The observations are of the planet HAT-P-7, a world astronomers already knew existed from a prior discovery. The planet follows a whoppingly fast 2.2-day orbit around its star and lies about 26 times closer to its star than Earth lies from the Sun. Kepler detected this world as it transited (passed in front of) the star. The repeated transits cause tiny dips in the amount of light that the spacecraft sees coming from the star.

HAT-P-7 is a “hot Jupiter.” It’s so close to its parent star that the heat of its glow is about the same as the red heating element on a stove. The new measurements are so precise they also show a smooth rise and fall of the light between transits caused by the changing phases of the planet, similar to those of our moon. This is a combination of both the light emitted from the planet and the light reflected off the planet. That is, the light curve of the star was changed not just by the transit of the planet, but by the changing phases of the planet.

The rise and fall of light is also punctuated by a small drop in light, called an occultation, exactly halfway between each transit. An occultation happens when a planet passes behind a star. The depth of the occultation and the shape and amplitude of the light curve show that the planet has an atmosphere with a day-side temperature of about 4,310 degrees Fahrenheit. Little of this heat is carried to the cool night side. The occultation time compared to the main transit time shows the planet has a circular orbit. The discovery of light from this planet confirms the predictions by researchers and theoretical models that the emission would be detectable by Kepler.

This new discovery at HAT-P-7 also shows us that Kepler has the precision to find Earth-size planets — which I can guarantee you is going to be pretty exciting when it happens. Of course, it will show up in a light curve and not a pretty picture — but that data will be beautiful in its own right!

What I find interesting to speculate about is that if Kepler were 1,000 light-years away from US and looked back at Earth, it would see similar dips and changes in the  light curve of the Sun as Earth orbits it. That distant Kepler, operated by aliens who want to know if the Sun has any planets with life, would be excited to know that our planet has an atmosphere.
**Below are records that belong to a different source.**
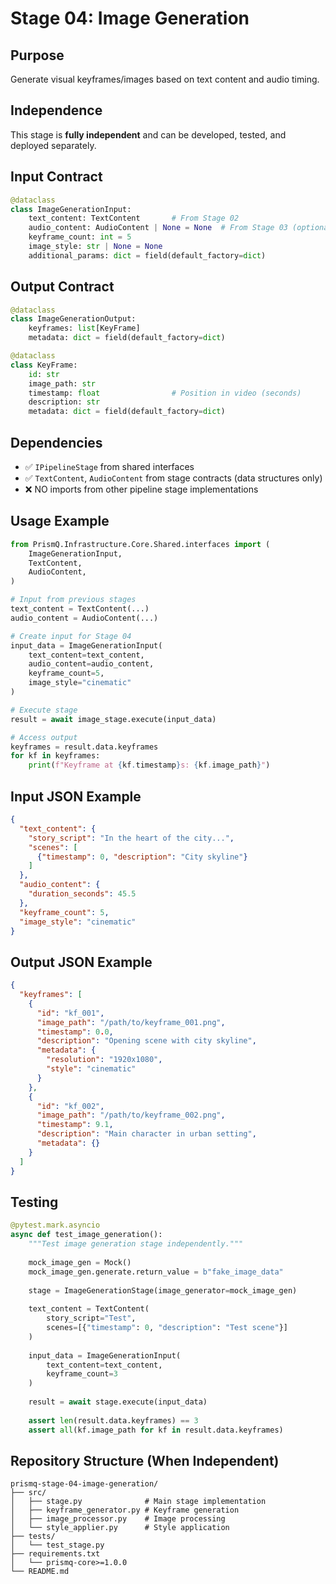# Stage 04: Image Generation

## Purpose

Generate visual keyframes/images based on text content and audio timing.

## Independence

This stage is **fully independent** and can be developed, tested, and deployed separately.

## Input Contract

```python
@dataclass
class ImageGenerationInput:
    text_content: TextContent       # From Stage 02
    audio_content: AudioContent | None = None  # From Stage 03 (optional)
    keyframe_count: int = 5
    image_style: str | None = None
    additional_params: dict = field(default_factory=dict)
```

## Output Contract

```python
@dataclass
class ImageGenerationOutput:
    keyframes: list[KeyFrame]
    metadata: dict = field(default_factory=dict)

@dataclass
class KeyFrame:
    id: str
    image_path: str
    timestamp: float                # Position in video (seconds)
    description: str
    metadata: dict = field(default_factory=dict)
```

## Dependencies

- ✅ `IPipelineStage` from shared interfaces
- ✅ `TextContent`, `AudioContent` from stage contracts (data structures only)
- ❌ NO imports from other pipeline stage implementations

## Usage Example

```python
from PrismQ.Infrastructure.Core.Shared.interfaces import (
    ImageGenerationInput,
    TextContent,
    AudioContent,
)

# Input from previous stages
text_content = TextContent(...)
audio_content = AudioContent(...)

# Create input for Stage 04
input_data = ImageGenerationInput(
    text_content=text_content,
    audio_content=audio_content,
    keyframe_count=5,
    image_style="cinematic"
)

# Execute stage
result = await image_stage.execute(input_data)

# Access output
keyframes = result.data.keyframes
for kf in keyframes:
    print(f"Keyframe at {kf.timestamp}s: {kf.image_path}")
```

## Input JSON Example

```json
{
  "text_content": {
    "story_script": "In the heart of the city...",
    "scenes": [
      {"timestamp": 0, "description": "City skyline"}
    ]
  },
  "audio_content": {
    "duration_seconds": 45.5
  },
  "keyframe_count": 5,
  "image_style": "cinematic"
}
```

## Output JSON Example

```json
{
  "keyframes": [
    {
      "id": "kf_001",
      "image_path": "/path/to/keyframe_001.png",
      "timestamp": 0.0,
      "description": "Opening scene with city skyline",
      "metadata": {
        "resolution": "1920x1080",
        "style": "cinematic"
      }
    },
    {
      "id": "kf_002",
      "image_path": "/path/to/keyframe_002.png",
      "timestamp": 9.1,
      "description": "Main character in urban setting",
      "metadata": {}
    }
  ]
}
```

## Testing

```python
@pytest.mark.asyncio
async def test_image_generation():
    """Test image generation stage independently."""
    
    mock_image_gen = Mock()
    mock_image_gen.generate.return_value = b"fake_image_data"
    
    stage = ImageGenerationStage(image_generator=mock_image_gen)
    
    text_content = TextContent(
        story_script="Test",
        scenes=[{"timestamp": 0, "description": "Test scene"}]
    )
    
    input_data = ImageGenerationInput(
        text_content=text_content,
        keyframe_count=3
    )
    
    result = await stage.execute(input_data)
    
    assert len(result.data.keyframes) == 3
    assert all(kf.image_path for kf in result.data.keyframes)
```

## Repository Structure (When Independent)

```
prismq-stage-04-image-generation/
├── src/
│   ├── stage.py              # Main stage implementation
│   ├── keyframe_generator.py # Keyframe generation
│   ├── image_processor.py    # Image processing
│   └── style_applier.py      # Style application
├── tests/
│   └── test_stage.py
├── requirements.txt
│   └── prismq-core>=1.0.0
└── README.md
```
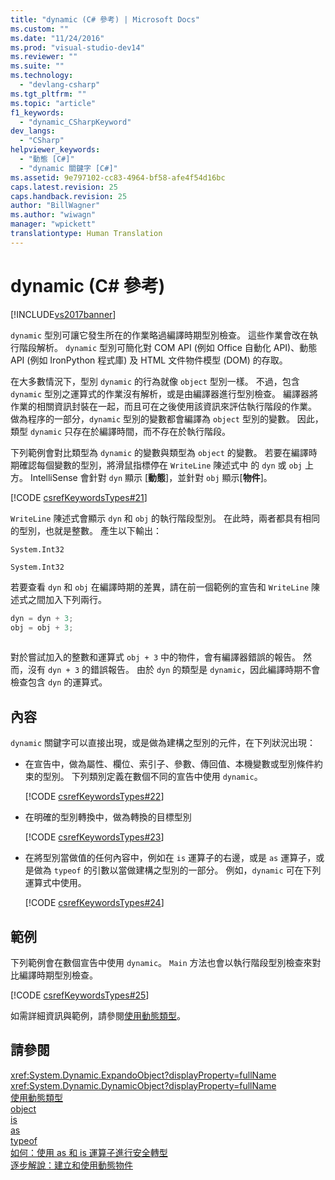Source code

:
 ```yaml
---
title: "dynamic (C# 參考) | Microsoft Docs"
ms.custom: ""
ms.date: "11/24/2016"
ms.prod: "visual-studio-dev14"
ms.reviewer: ""
ms.suite: ""
ms.technology: 
  - "devlang-csharp"
ms.tgt_pltfrm: ""
ms.topic: "article"
f1_keywords: 
  - "dynamic_CSharpKeyword"
dev_langs: 
  - "CSharp"
helpviewer_keywords: 
  - "動態 [C#]"
  - "dynamic 關鍵字 [C#]"
ms.assetid: 9e797102-cc83-4964-bf58-afe4f54d16bc
caps.latest.revision: 25
caps.handback.revision: 25
author: "BillWagner"
ms.author: "wiwagn"
manager: "wpickett"
translationtype: Human Translation
---
```

# dynamic (C# 參考)
[!INCLUDE[vs2017banner](../../../csharp/includes/vs2017banner.md)]

`dynamic` 型別可讓它發生所在的作業略過編譯時期型別檢查。  這些作業會改在執行階段解析。  `dynamic` 型別可簡化對 COM API \(例如 Office 自動化 API\)、動態 API \(例如 IronPython 程式庫\) 及 HTML 文件物件模型 \(DOM\) 的存取。  
  
 在大多數情況下，型別 `dynamic` 的行為就像 `object` 型別一樣。  不過，包含 `dynamic` 型別之運算式的作業沒有解析，或是由編譯器進行型別檢查。  編譯器將作業的相關資訊封裝在一起，而且可在之後使用該資訊來評估執行階段的作業。  做為程序的一部分，`dynamic` 型別的變數都會編譯為 `object` 型別的變數。  因此，類型 `dynamic` 只存在於編譯時間，而不存在於執行階段。  
  
 下列範例會對比類型為 `dynamic` 的變數與類型為 `object` 的變數。  若要在編譯時期確認每個變數的型別，將滑鼠指標停在 `WriteLine` 陳述式中 的 `dyn` 或  `obj` 上方。  IntelliSense 會針對 `dyn` 顯示 \[**動態**\]，並針對 `obj` 顯示\[**物件**\]。  
  
 [!CODE [csrefKeywordsTypes#21](../CodeSnippet/VS_Snippets_VBCSharp/csrefKeywordsTypes#21)]  
  
 `WriteLine` 陳述式會顯示 `dyn` 和 `obj` 的執行階段型別。  在此時，兩者都具有相同的型別，也就是整數。  產生以下輸出：  
  
 `System.Int32`  
  
 `System.Int32`  
  
 若要查看 `dyn` 和 `obj` 在編譯時期的差異，請在前一個範例的宣告和 `WriteLine` 陳述式之間加入下列兩行。  
  
```c#  
dyn = dyn + 3;  
obj = obj + 3;  
  
```  
  
 對於嘗試加入的整數和運算式 `obj + 3` 中的物件，會有編譯器錯誤的報告。  然而，沒有 `dyn + 3` 的錯誤報告。  由於 `dyn` 的類型是 `dynamic`，因此編譯時期不會檢查包含 `dyn` 的運算式。  
  
## 內容  
 `dynamic` 關鍵字可以直接出現，或是做為建構之型別的元件，在下列狀況出現：  
  
-   在宣告中，做為屬性、欄位、索引子、參數、傳回值、本機變數或型別條件約束的型別。  下列類別定義在數個不同的宣告中使用 `dynamic`。  
  
     [!CODE [csrefKeywordsTypes#22](../CodeSnippet/VS_Snippets_VBCSharp/csrefKeywordsTypes#22)]  
  
-   在明確的型別轉換中，做為轉換的目標型別  
  
     [!CODE [csrefKeywordsTypes#23](../CodeSnippet/VS_Snippets_VBCSharp/csrefKeywordsTypes#23)]  
  
-   在將型別當做值的任何內容中，例如在 `is` 運算子的右邊，或是 `as` 運算子，或是做為 `typeof` 的引數以當做建構之型別的一部分。  例如，`dynamic` 可在下列運算式中使用。  
  
     [!CODE [csrefKeywordsTypes#24](../CodeSnippet/VS_Snippets_VBCSharp/csrefKeywordsTypes#24)]  
  
## 範例  
 下列範例會在數個宣告中使用 `dynamic`。  `Main` 方法也會以執行階段型別檢查來對比編譯時期型別檢查。  
  
 [!CODE [csrefKeywordsTypes#25](../CodeSnippet/VS_Snippets_VBCSharp/csrefKeywordsTypes#25)]  
  
 如需詳細資訊與範例，請參閱[使用動態類型](../../../csharp/programming-guide/types/using-type-dynamic.md)。  
  
## 請參閱  
 <xref:System.Dynamic.ExpandoObject?displayProperty=fullName>   
 <xref:System.Dynamic.DynamicObject?displayProperty=fullName>   
 [使用動態類型](../../../csharp/programming-guide/types/using-type-dynamic.md)   
 [object](../../../csharp/language-reference/keywords/object.md)   
 [is](../../../csharp/language-reference/keywords/is.md)   
 [as](../../../csharp/language-reference/keywords/as.md)   
 [typeof](../../../csharp/language-reference/keywords/typeof.md)   
 [如何：使用 as 和 is 運算子進行安全轉型](../../../csharp/programming-guide/types/how-to-safely-cast-by-using-as-and-is-operators.md)   
 [逐步解說：建立和使用動態物件](../../../csharp/programming-guide/types/walkthrough-creating-and-using-dynamic-objects.md)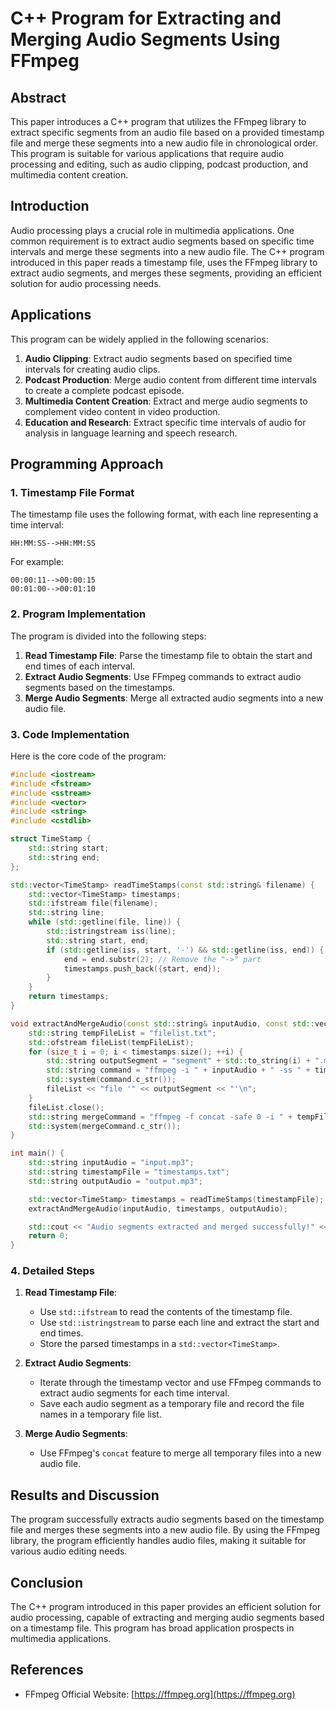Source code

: # C++ Program for Extracting and Merging Audio Segments Using FFmpeg

## Abstract
This paper introduces a C++ program that utilizes the FFmpeg library to extract specific segments from an audio file based on a provided timestamp file and merge these segments into a new audio file in chronological order. This program is suitable for various applications that require audio processing and editing, such as audio clipping, podcast production, and multimedia content creation.

## Introduction
Audio processing plays a crucial role in multimedia applications. One common requirement is to extract audio segments based on specific time intervals and merge these segments into a new audio file. The C++ program introduced in this paper reads a timestamp file, uses the FFmpeg library to extract audio segments, and merges these segments, providing an efficient solution for audio processing needs.

## Applications
This program can be widely applied in the following scenarios:
1. **Audio Clipping**: Extract audio segments based on specified time intervals for creating audio clips.
2. **Podcast Production**: Merge audio content from different time intervals to create a complete podcast episode.
3. **Multimedia Content Creation**: Extract and merge audio segments to complement video content in video production.
4. **Education and Research**: Extract specific time intervals of audio for analysis in language learning and speech research.

## Programming Approach
### 1. Timestamp File Format
The timestamp file uses the following format, with each line representing a time interval:
```
HH:MM:SS-->HH:MM:SS
```
For example:
```
00:00:11-->00:00:15
00:01:00-->00:01:10
```

### 2. Program Implementation
The program is divided into the following steps:
1. **Read Timestamp File**: Parse the timestamp file to obtain the start and end times of each interval.
2. **Extract Audio Segments**: Use FFmpeg commands to extract audio segments based on the timestamps.
3. **Merge Audio Segments**: Merge all extracted audio segments into a new audio file.

### 3. Code Implementation
Here is the core code of the program:
```cpp
#include <iostream>
#include <fstream>
#include <sstream>
#include <vector>
#include <string>
#include <cstdlib>

struct TimeStamp {
    std::string start;
    std::string end;
};

std::vector<TimeStamp> readTimeStamps(const std::string& filename) {
    std::vector<TimeStamp> timestamps;
    std::ifstream file(filename);
    std::string line;
    while (std::getline(file, line)) {
        std::istringstream iss(line);
        std::string start, end;
        if (std::getline(iss, start, '-') && std::getline(iss, end)) {
            end = end.substr(2); // Remove the "->" part
            timestamps.push_back({start, end});
        }
    }
    return timestamps;
}

void extractAndMergeAudio(const std::string& inputAudio, const std::vector<TimeStamp>& timestamps, const std::string& outputAudio) {
    std::string tempFileList = "filelist.txt";
    std::ofstream fileList(tempFileList);
    for (size_t i = 0; i < timestamps.size(); ++i) {
        std::string outputSegment = "segment" + std::to_string(i) + ".mp3";
        std::string command = "ffmpeg -i " + inputAudio + " -ss " + timestamps[i].start + " -to " + timestamps[i].end + " -c copy " + outputSegment;
        std::system(command.c_str());
        fileList << "file '" << outputSegment << "'\n";
    }
    fileList.close();
    std::string mergeCommand = "ffmpeg -f concat -safe 0 -i " + tempFileList + " -c copy " + outputAudio;
    std::system(mergeCommand.c_str());
}

int main() {
    std::string inputAudio = "input.mp3";
    std::string timestampFile = "timestamps.txt";
    std::string outputAudio = "output.mp3";

    std::vector<TimeStamp> timestamps = readTimeStamps(timestampFile);
    extractAndMergeAudio(inputAudio, timestamps, outputAudio);

    std::cout << "Audio segments extracted and merged successfully!" << std::endl;
    return 0;
}
```

### 4. Detailed Steps
1. **Read Timestamp File**:
   - Use `std::ifstream` to read the contents of the timestamp file.
   - Use `std::istringstream` to parse each line and extract the start and end times.
   - Store the parsed timestamps in a `std::vector<TimeStamp>`.

2. **Extract Audio Segments**:
   - Iterate through the timestamp vector and use FFmpeg commands to extract audio segments for each time interval.
   - Save each audio segment as a temporary file and record the file names in a temporary file list.

3. **Merge Audio Segments**:
   - Use FFmpeg's `concat` feature to merge all temporary files into a new audio file.

## Results and Discussion
The program successfully extracts audio segments based on the timestamp file and merges these segments into a new audio file. By using the FFmpeg library, the program efficiently handles audio files, making it suitable for various audio editing needs.

## Conclusion
The C++ program introduced in this paper provides an efficient solution for audio processing, capable of extracting and merging audio segments based on a timestamp file. This program has broad application prospects in multimedia applications.

## References
- FFmpeg Official Website: [https://ffmpeg.org](https://ffmpeg.org)
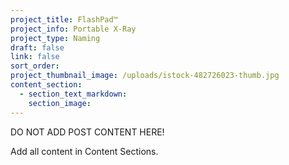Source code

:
 ```yaml
---
project_title: FlashPad™
project_info: Portable X-Ray
project_type: Naming
draft: false
link: false
sort_order:
project_thumbnail_image: /uploads/istock-482726023-thumb.jpg
content_section:
  - section_text_markdown:
    section_image:
---
```



DO NOT ADD POST CONTENT HERE!

Add all content in Content Sections.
And, they’d wonder whether any life was being supported by that atmosphere.  (And, hopefully, their media would be more on the ball about reporting such a discovery.)

If I were you, I’d keep an eye on the Kepler mission via their web site — there’s bound to be more big news coming from this wonderful spacecraft. Heck, it might show us an Earth-like planet soon. But, don’t bet on the media covering that unless there’s something sexy, bloody, or politically banal discovered on the surface of the planet. If it doesn’t bleed, it apparently doesn’t lead.

Update, Monday August 10: I had to laugh last night when I clicked on CNN.com and saw that they were finally headlining this story — late on a Sunday night in the last part of the weekend news cycle.  There’s an interesting twist this time: they posted the story about the NASA mission with an image from the ESA COROT mission about an entirely different  planetary atmosphere discovery made by the COROT satellite. The image CNN used to illustrate their Kepler story is credited to NASA and apparently came from NASA, even though it was first used on the ESA site to illustrate the COROT findings (in  first appeared last year on the it’s clearly stated on the ESA web page that the credit is ESA-C. Carreau.  CNN just put up there what they were given — albeit a few days after the actual news was released.